This appears to be an excellent candidate for a Master Lease/Option.
However, the bank will want to know the performance history for the last couple of years, to get the best rates and terms. It’s difficult to show a reliable history in one year’s time.
You would want a 24-month MLO, with a six month extension option. This way you’ve got time to reposition/stabilize the units, and then more time to demonstrate a solid performance history to qualify for the better financing rates and terms.
Nonetheless, the last 90-days of occupancy are critical to verify in order to qualify for the best financing terms. You want to show at least a 90% occupancy for the last 3 months, and preferably a higher occupancy rate to really settle the issue.
You could take title to the property “as-is” with the promise of refinancing the property as soon as the management is straightened out. If you can increase the value of the project enough with better numbers, you might be able to refinance the entire balance owed to the seller (or sell the project as you mentioned) in a couple of years.
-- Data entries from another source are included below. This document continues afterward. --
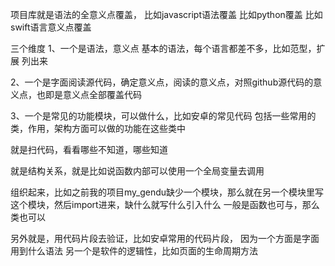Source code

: 项目库就是语法的全意义点覆盖，
比如javascript语法覆盖
比如python覆盖
比如swift语言意义点覆盖

三个维度
1、一个是语法，意义点
基本的语法，每个语言都差不多，比如范型，扩展
列出来

2、一个是字面阅读源代码，确定意义点，阅读的意义点，对照github源代码的意义点，也即是意义点全部覆盖代码

3、一个是常见的功能模块，可以做什么，比如安卓的常见代码
包括一些常用的类，作用，架构方面可以做的功能在这些类中


就是扫代码，看看哪些不知道，哪些知道

就是结构关系，就是比如说函数内部可以使用一个全局变量去调用

组织起来，比如之前我的项目my_gendu缺少一个模块，那么就在另一个模块里写这个模块，然后import进来，缺什么就写什么引入什么
一般是函数也可与，那么类也可以

另外就是，用代码片段去验证，比如安卓常用的代码片段，
因为一个方面是字面用到什么语法
另一个是软件的逻辑性，比如页面的生命周期方法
Most of the time, sellers will participate in the financing (to get their price) by holding a 10-30% second. I think you should build seller financing into the “final” financing, just in case you can’t refinance the whole balance. or sell it for the price you think you can get. The better terms you can offer, the better price you should be able to get.
You could even give the seller the down payment you have now, or put that money into an escrow account to be tapped as agreed to make repairs, upgrades, or whatever, as the building is improved/stabilized, etc. This way, you’re not putting up two down payments; one to buy the building and another to fix it. Just some thoughts.
This does mean that you’re likely going to be burying money (of your own) in this property for a while, since, again, seller financing is common and many times necessary in order to entice a buyer to pay your price… Just saying.